## WHAT IS EXPECTED
Your answer must be the records below, given again exactly, with no pictures in it.

## INFORMATION SHOWN
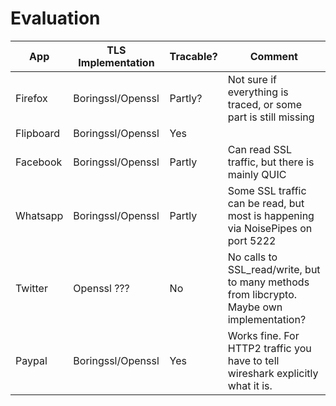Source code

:# Evaluation

| App | TLS Implementation | Tracable? | Comment |
| ------ | ------ | ------ | ------ |
| Firefox | Boringssl/Openssl | Partly? | Not sure if everything is traced, or some part is still missing |  
| Flipboard | Boringssl/Openssl | Yes | |
| Facebook | Boringssl/Openssl | Partly | Can read SSL traffic, but there is mainly QUIC |
| Whatsapp | Boringssl/Openssl | Partly | Some SSL traffic can be read, but most is happening via NoisePipes on port 5222 |
| Twitter | Openssl ??? | No | No calls to SSL_read/write, but to many methods from libcrypto. Maybe own implementation? |
| Paypal | Boringssl/Openssl | Yes | Works fine. For HTTP2 traffic you have to tell wireshark explicitly what it is. |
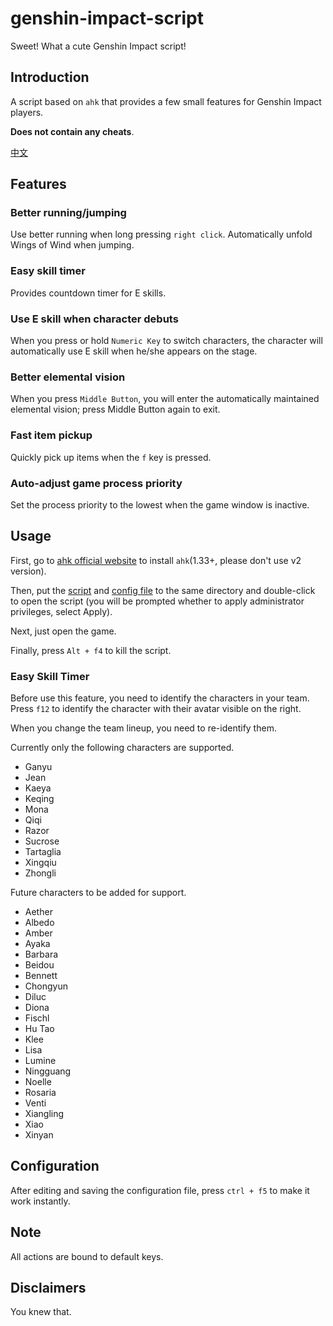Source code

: # genshin-impact-script

Sweet! What a cute Genshin Impact script!

## Introduction

A script based on `ahk` that provides a few small features for Genshin Impact players.

**Does not contain any cheats**.

[中文](./readme-cn.md)

## Features

### Better running/jumping

Use better running when long pressing `right click`. Automatically unfold Wings of Wind when jumping.

### Easy skill timer

Provides countdown timer for E skills.

### Use E skill when character debuts

When you press or hold `Numeric Key` to switch characters, the character will automatically use E skill when he/she appears on the stage.

### Better elemental vision

When you press `Middle Button`, you will enter the automatically maintained elemental vision; press Middle Button again to exit.

### Fast item pickup

Quickly pick up items when the `f` key is pressed.

### Auto-adjust game process priority

Set the process priority to the lowest when the game window is inactive.

## Usage

First, go to [ahk official website](https://www.autohotkey.com/) to install `ahk`(1.33+, please don't use v2 version).

Then, put the [script](./source/index.ahk) and [config file](./source/config.ini) to the same directory and double-click to open the script (you will be prompted whether to apply administrator privileges, select Apply).

Next, just open the game.

Finally, press `Alt + f4` to kill the script.

### Easy Skill Timer

Before use this feature, you need to identify the characters in your team. Press `f12` to identify the character with their avatar visible on the right.

When you change the team lineup, you need to re-identify them.

Currently only the following characters are supported.

- Ganyu
- Jean
- Kaeya
- Keqing
- Mona
- Qiqi
- Razor
- Sucrose
- Tartaglia
- Xingqiu
- Zhongli

Future characters to be added for support.

- Aether
- Albedo
- Amber
- Ayaka
- Barbara
- Beidou
- Bennett
- Chongyun
- Diluc
- Diona
- Fischl
- Hu Tao
- Klee
- Lisa
- Lumine
- Ningguang
- Noelle
- Rosaria
- Venti
- Xiangling
- Xiao
- Xinyan

## Configuration

After editing and saving the configuration file, press `ctrl + f5` to make it work instantly.

## Note

All actions are bound to default keys.

## Disclaimers

You knew that.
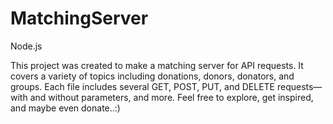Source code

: # MatchingServer
Node.js

This project was created to make a matching server for API requests.
It covers a variety of topics including donations, donors, donators, and groups.
Each file includes several GET, POST, PUT, and DELETE requests—with and without parameters, and more.
Feel free to explore, get inspired, and maybe even donate..:)
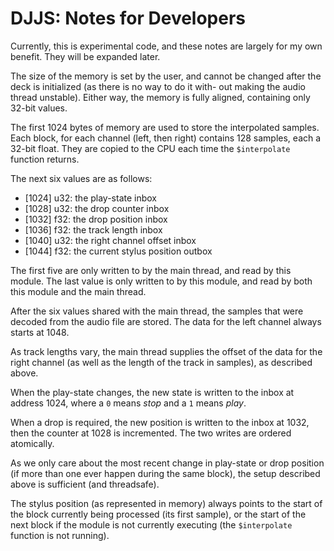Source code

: DJJS: Notes for Developers
==========================

Currently, this is experimental code, and these notes are largely
for my own benefit. They will be expanded later.

The size of the memory is set by the user, and cannot be changed
after the deck is initialized (as there is no way to do it with-
out making the audio thread unstable). Either way, the memory
is fully aligned, containing only 32-bit values.

The first 1024 bytes of memory are used to store the interpolated
samples. Each block, for each channel (left, then right) contains
128 samples, each a 32-bit float. They are copied to the CPU each
time the `$interpolate` function returns.

The next six values are as follows:

+ [1024] u32: the play-state inbox
+ [1028] u32: the drop counter inbox
+ [1032] f32: the drop position inbox
+ [1036] f32: the track length inbox
+ [1040] u32: the right channel offset inbox
+ [1044] f32: the current stylus position outbox

The first five are only written to by the main thread, and read by
this module. The last value is only written to by this module, and
read by both this module and the main thread.

After the six values shared with the main thread, the samples that
were decoded from the audio file are stored. The data for the left
channel always starts at 1048.

As track lengths vary, the main thread supplies the offset of the
data for the right channel (as well as the length of the track in
samples), as described above.

When the play-state changes, the new state is written to the inbox
at address 1024, where a `0` means *stop* and a `1` means *play*.

When a drop is required, the new position is written to the inbox
at 1032, then the counter at 1028 is incremented. The two writes
are ordered atomically.

As we only care about the most recent change in play-state or drop
position (if more than one ever happen during the same block), the
setup described above is sufficient (and threadsafe).

The stylus position (as represented in memory) always points to the
start of the block currently being processed (its first sample),
or the start of the next block if the module is not currently
executing (the `$interpolate` function is not running).
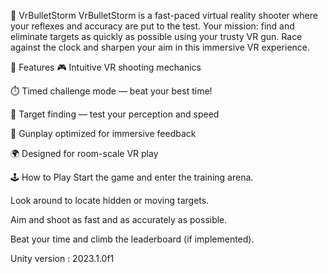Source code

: 🎯 VrBulletStorm
VrBulletStorm is a fast-paced virtual reality shooter where your reflexes and accuracy are put to the test. Your mission: find and eliminate targets as quickly as possible using your trusty VR gun. Race against the clock and sharpen your aim in this immersive VR experience.

🚀 Features
🎮 Intuitive VR shooting mechanics

⏱️ Timed challenge mode — beat your best time!

🧠 Target finding — test your perception and speed

🔫 Gunplay optimized for immersive feedback

🌍 Designed for room-scale VR play

🕹️ How to Play
Start the game and enter the training arena.

Look around to locate hidden or moving targets.

Aim and shoot as fast and as accurately as possible.

Beat your time and climb the leaderboard (if implemented).

Unity version : 2023.1.0f1
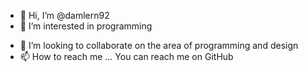 - 👋 Hi, I’m @damlern92
- 👀 I’m interested in programming
<!-- - 🌱 I’m currently learning -->
- 💞️ I’m looking to collaborate on the area of programming and design
- 📫 How to reach me ... You can reach me on GitHub

<!---
damlern92/damlern92 is a ✨ special ✨ repository because its `README.md` (this file) appears on your GitHub profile.
You can click the Preview link to take a look at your changes.
--->
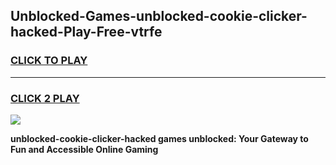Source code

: 
## Unblocked-Games-unblocked-cookie-clicker-hacked-Play-Free-vtrfe
<h3>
<a href="https://premium76.site?title=unblocked-cookie-clicker-hacked&ref=21A">CLICK TO PLAY</a></h3>
<hr>

<h3>
<a href="https://premium76.site?title=unblocked-cookie-clicker-hacked&ref=21A">CLICK 2 PLAY</a>
  
</h3>

<a href="https://premium76.site?title=unblocked-cookie-clicker-hacked&ref=21A"><img src="https://clearcache.store/games.png"></a>


**unblocked-cookie-clicker-hacked games unblocked: Your Gateway to Fun and Accessible Online Gaming**
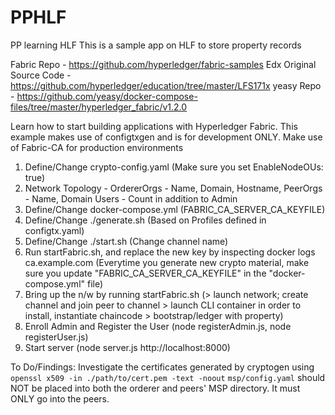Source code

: # PPHLF
PP learning HLF
This is a sample app on HLF to store property records

Fabric Repo - https://github.com/hyperledger/fabric-samples
Edx Original Source Code - https://github.com/hyperledger/education/tree/master/LFS171x
yeasy Repo - https://github.com/yeasy/docker-compose-files/tree/master/hyperledger_fabric/v1.2.0

Learn how to start building applications with Hyperledger Fabric. 
This example makes use of configtxgen and is for development ONLY. Make use of Fabric-CA for production environments

1. Define/Change crypto-config.yaml (Make sure you set EnableNodeOUs: true) 
2. Network Topology - OrdererOrgs - Name, Domain, Hostname, PeerOrgs - Name, Domain Users - Count in addition to Admin
3. Define/Change docker-compose.yml (FABRIC_CA_SERVER_CA_KEYFILE)
4. Define/Change ./generate.sh (Based on Profiles defined in configtx.yaml)
5. Define/Change ./start.sh (Change channel name)
6. Run startFabric.sh, and replace the new key by inspecting docker logs ca.example.com (Everytime you generate new crypto material, make sure you update "FABRIC_CA_SERVER_CA_KEYFILE" in the "docker-compose.yml" file)
7. Bring up the n/w by running startFabric.sh (> launch network; create channel and join peer to channel > launch CLI container in order to install, instantiate chaincode > bootstrap/ledger with property)
8. Enroll Admin and Register the User (node registerAdmin.js, node registerUser.js)
9. Start server (node server.js http://localhost:8000)

To Do/Findings:
Investigate the certificates generated by cryptogen using `openssl x509 -in ./path/to/cert.pem -text -noout`
`msp/config.yaml` should NOT be placed into both the orderer and peers' MSP directory. It must ONLY go into the peers.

## ANSWER FOR THE TASK
Source code

:# Evaluation

| App | TLS Implementation | Tracable? | Comment |
| ------ | ------ | ------ | ------ |
| Firefox | Boringssl/Openssl | Partly? | Not sure if everything is traced, or some part is still missing |  
| Flipboard | Boringssl/Openssl | Yes | |
| Facebook | Boringssl/Openssl | Partly | Can read SSL traffic, but there is mainly QUIC |
| Whatsapp | Boringssl/Openssl | Partly | Some SSL traffic can be read, but most is happening via NoisePipes on port 5222 |
| Twitter | Openssl ??? | No | No calls to SSL_read/write, but to many methods from libcrypto. Maybe own implementation? |
| Paypal | Boringssl/Openssl | Yes | Works fine. For HTTP2 traffic you have to tell wireshark explicitly what it is. |
Source code

: # genshin-impact-script

Sweet! What a cute Genshin Impact script!

## Introduction

A script based on `ahk` that provides a few small features for Genshin Impact players.

**Does not contain any cheats**.

[中文](./readme-cn.md)

## Features

### Better running/jumping

Use better running when long pressing `right click`. Automatically unfold Wings of Wind when jumping.

### Easy skill timer

Provides countdown timer for E skills.

### Use E skill when character debuts

When you press or hold `Numeric Key` to switch characters, the character will automatically use E skill when he/she appears on the stage.

### Better elemental vision

When you press `Middle Button`, you will enter the automatically maintained elemental vision; press Middle Button again to exit.

### Fast item pickup

Quickly pick up items when the `f` key is pressed.

### Auto-adjust game process priority

Set the process priority to the lowest when the game window is inactive.

## Usage

First, go to [ahk official website](https://www.autohotkey.com/) to install `ahk`(1.33+, please don't use v2 version).

Then, put the [script](./source/index.ahk) and [config file](./source/config.ini) to the same directory and double-click to open the script (you will be prompted whether to apply administrator privileges, select Apply).

Next, just open the game.

Finally, press `Alt + f4` to kill the script.

### Easy Skill Timer

Before use this feature, you need to identify the characters in your team. Press `f12` to identify the character with their avatar visible on the right.

When you change the team lineup, you need to re-identify them.

Currently only the following characters are supported.

- Ganyu
- Jean
- Kaeya
- Keqing
- Mona
- Qiqi
- Razor
- Sucrose
- Tartaglia
- Xingqiu
- Zhongli

Future characters to be added for support.

- Aether
- Albedo
- Amber
- Ayaka
- Barbara
- Beidou
- Bennett
- Chongyun
- Diluc
- Diona
- Fischl
- Hu Tao
- Klee
- Lisa
- Lumine
- Ningguang
- Noelle
- Rosaria
- Venti
- Xiangling
- Xiao
- Xinyan

## Configuration

After editing and saving the configuration file, press `ctrl + f5` to make it work instantly.

## Note

All actions are bound to default keys.

## Disclaimers

You knew that.
Source code

: # MatchingServer
Node.js

This project was created to make a matching server for API requests.
It covers a variety of topics including donations, donors, donators, and groups.
Each file includes several GET, POST, PUT, and DELETE requests—with and without parameters, and more.
Feel free to explore, get inspired, and maybe even donate..:)
Source code

: DJJS: Notes for Developers
==========================

Currently, this is experimental code, and these notes are largely
for my own benefit. They will be expanded later.

The size of the memory is set by the user, and cannot be changed
after the deck is initialized (as there is no way to do it with-
out making the audio thread unstable). Either way, the memory
is fully aligned, containing only 32-bit values.

The first 1024 bytes of memory are used to store the interpolated
samples. Each block, for each channel (left, then right) contains
128 samples, each a 32-bit float. They are copied to the CPU each
time the `$interpolate` function returns.

The next six values are as follows:

+ [1024] u32: the play-state inbox
+ [1028] u32: the drop counter inbox
+ [1032] f32: the drop position inbox
+ [1036] f32: the track length inbox
+ [1040] u32: the right channel offset inbox
+ [1044] f32: the current stylus position outbox

The first five are only written to by the main thread, and read by
this module. The last value is only written to by this module, and
read by both this module and the main thread.

After the six values shared with the main thread, the samples that
were decoded from the audio file are stored. The data for the left
channel always starts at 1048.

As track lengths vary, the main thread supplies the offset of the
data for the right channel (as well as the length of the track in
samples), as described above.

When the play-state changes, the new state is written to the inbox
at address 1024, where a `0` means *stop* and a `1` means *play*.

When a drop is required, the new position is written to the inbox
at 1032, then the counter at 1028 is incremented. The two writes
are ordered atomically.

As we only care about the most recent change in play-state or drop
position (if more than one ever happen during the same block), the
setup described above is sufficient (and threadsafe).

The stylus position (as represented in memory) always points to the
start of the block currently being processed (its first sample),
or the start of the next block if the module is not currently
executing (the `$interpolate` function is not running).
Source code

: 🎯 VrBulletStorm
VrBulletStorm is a fast-paced virtual reality shooter where your reflexes and accuracy are put to the test. Your mission: find and eliminate targets as quickly as possible using your trusty VR gun. Race against the clock and sharpen your aim in this immersive VR experience.

🚀 Features
🎮 Intuitive VR shooting mechanics

⏱️ Timed challenge mode — beat your best time!

🧠 Target finding — test your perception and speed

🔫 Gunplay optimized for immersive feedback

🌍 Designed for room-scale VR play

🕹️ How to Play
Start the game and enter the training arena.

Look around to locate hidden or moving targets.

Aim and shoot as fast and as accurately as possible.

Beat your time and climb the leaderboard (if implemented).

Unity version : 2023.1.0f1
 - 👋 Hi, I’m @damlern92
- 👀 I’m interested in programming
<!-- - 🌱 I’m currently learning -->
- 💞️ I’m looking to collaborate on the area of programming and design
- 📫 How to reach me ... You can reach me on GitHub

<!---
damlern92/damlern92 is a ✨ special ✨ repository because its `README.md` (this file) appears on your GitHub profile.
You can click the Preview link to take a look at your changes.
--->
Source code

: 
## Unblocked-Games-unblocked-cookie-clicker-hacked-Play-Free-vtrfe
<h3>
<a href="https://premium76.site?title=unblocked-cookie-clicker-hacked&ref=21A">CLICK TO PLAY</a></h3>
<hr>

<h3>
<a href="https://premium76.site?title=unblocked-cookie-clicker-hacked&ref=21A">CLICK 2 PLAY</a>
  
</h3>

<a href="https://premium76.site?title=unblocked-cookie-clicker-hacked&ref=21A"><img src="https://clearcache.store/games.png"></a>


**unblocked-cookie-clicker-hacked games unblocked: Your Gateway to Fun and Accessible Online Gaming**
Source code

: # PPHLF
PP learning HLF
This is a sample app on HLF to store property records

Fabric Repo - https://github.com/hyperledger/fabric-samples
Edx Original Source Code - https://github.com/hyperledger/education/tree/master/LFS171x
yeasy Repo - https://github.com/yeasy/docker-compose-files/tree/master/hyperledger_fabric/v1.2.0

Learn how to start building applications with Hyperledger Fabric. 
This example makes use of configtxgen and is for development ONLY. Make use of Fabric-CA for production environments

1. Define/Change crypto-config.yaml (Make sure you set EnableNodeOUs: true) 
2. Network Topology - OrdererOrgs - Name, Domain, Hostname, PeerOrgs - Name, Domain Users - Count in addition to Admin
3. Define/Change docker-compose.yml (FABRIC_CA_SERVER_CA_KEYFILE)
4. Define/Change ./generate.sh (Based on Profiles defined in configtx.yaml)
5. Define/Change ./start.sh (Change channel name)
6. Run startFabric.sh, and replace the new key by inspecting docker logs ca.example.com (Everytime you generate new crypto material, make sure you update "FABRIC_CA_SERVER_CA_KEYFILE" in the "docker-compose.yml" file)
7. Bring up the n/w by running startFabric.sh (> launch network; create channel and join peer to channel > launch CLI container in order to install, instantiate chaincode > bootstrap/ledger with property)
8. Enroll Admin and Register the User (node registerAdmin.js, node registerUser.js)
9. Start server (node server.js http://localhost:8000)

To Do/Findings:
Investigate the certificates generated by cryptogen using `openssl x509 -in ./path/to/cert.pem -text -noout`
`msp/config.yaml` should NOT be placed into both the orderer and peers' MSP directory. It must ONLY go into the peers.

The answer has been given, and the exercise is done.